Holding up Notre Dame as an example does not mean Baylor should seek to copy the Roman Catholic university in every way, added Beaty, who earned his doctorate at Notre Dame.
“It isn’t a recipe or a formula to follow. But it offers an example of what can be learned—positive and negative,” he said. “I’d say we’re about 30 years behind Notre Dame in terms of endowment, facilities, faculty and national prestige.”
Catholic connection criticized
Critics, on the other hand, have maintained the Roman Catholic model for higher education does not fit a Baptist university. And they have viewed with suspicion links between some faculty in Baylor’s philosophy department and Catholic schools.
Beaty serves on the board of advisers for the Notre Dame Center for Ethics & Culture, and he and several other Baylor faculty have participated in a fall conference sponsored by the center for the last few years.
Beaty, Henry and their colleague Scott Moore, director of the Great Texts Program in the Baylor Honors College, also presented papers at a conference at Vatican City last year. The conference marked the 40th anniversary of Gaudium et Spes, a document on social ethics issued by the Second Vatican Council.
Their presentations at the conference—particularly as reflected in an abstract of Henry’s paper that became widely disseminated—sparked heated debate for several months on Internet message boards devoted to Baylor and religious topics. Some writers accused Henry and his colleagues of being “pseudo-Catholics” or “quasi-fundamentalists”—labels the three professors consider unfair and unwarranted.
In fact, all three attend churches in Waco affiliated with the Cooperative Baptist Fellowship and the Baptist General Convention of Texas.

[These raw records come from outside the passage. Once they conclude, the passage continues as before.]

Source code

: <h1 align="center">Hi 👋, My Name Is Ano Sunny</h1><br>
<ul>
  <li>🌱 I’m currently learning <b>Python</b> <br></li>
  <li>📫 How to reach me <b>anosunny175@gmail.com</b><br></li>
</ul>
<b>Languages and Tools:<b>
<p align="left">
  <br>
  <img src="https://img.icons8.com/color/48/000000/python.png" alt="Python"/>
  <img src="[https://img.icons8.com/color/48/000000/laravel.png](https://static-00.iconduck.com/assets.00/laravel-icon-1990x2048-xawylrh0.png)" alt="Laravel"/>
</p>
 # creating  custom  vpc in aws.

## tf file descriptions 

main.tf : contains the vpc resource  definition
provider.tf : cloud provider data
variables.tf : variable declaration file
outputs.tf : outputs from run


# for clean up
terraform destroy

Beaty and Moore are members of Dayspring Baptist Church, and Henry is a member of Calvary Baptist Church.
“I joined my colleagues in Rome in offering an invited Protestant response to a key document of progressive Catholic social thought,” Henry said. “However deserving of our attention and respect we consider Catholicism to be, we remain unapologetically Baptist and Protestant in conviction.”
Controversial conclusions
Most of the criticism focused on the conclusion of Henry’s abstract—presented in expanded form in a full collaborative manuscript that he, Beaty and Moore submitted for publication and scholarly peer review after the conference.
At the Vatican conference itself, the three professors presented individual papers verbally and provided a brief précis of each presentation, which later was posted on the Internet.
The widely circulated abbreviated version of Henry’s paper stated: “The time for remedy is now, for Free Church Protestants stand at grave risk of bondage to the spirit of the modern age. Christians of the sort described herein, and Baptists such as I am, seem to face a limited range of options. Amidst the changing cultural conditions precipitated by modernity and now postmodernity, we may: (a) allow our practice of faith—untethered to a rich tradition and without the resources of a functional magisterium—to die the death of continued accommodation to culture; (b) convert to Roman Catholicism; or (c) begin a journey toward Rome that, without giving rise to full communion, nonetheless involves a critical engagement with Roman Catholicism as a touchstone of vital tradition and teaching authority about Christian faith and practice.”
The full manuscript explains the authors do not advocate whole-hearted endorsement of Roman Catholicism but call on Baptists and other Free Church Protestants to recognize its “longer and richer tradition” and learn from it, the three Baylor professors insisted. They pledged to find a middle way—declining to convert to Roman Catholicism while also refusing to accommodate faith to culture.
Lack of magisterium
Still, some Baptists have taken issue with the idea that Free Church Protestants are disadvantaged by their lack of a “magisterium”—a recognized source of teaching authority. In particular, they pointed to historic abuses of the Roman Catholic Magisterium.
“The course Henry advocates would subscribe to a tradition that opposed new theological insights and nearly all scientific advances,” said Raymond Bailey, pastor of Seventh & James Baptist Church in Waco, in a column published in his church newsletter.
Although he responded initially only to the Henry abstract, he later read the full collaborative paper and was “firmer in my position than ever,” he said in an interview.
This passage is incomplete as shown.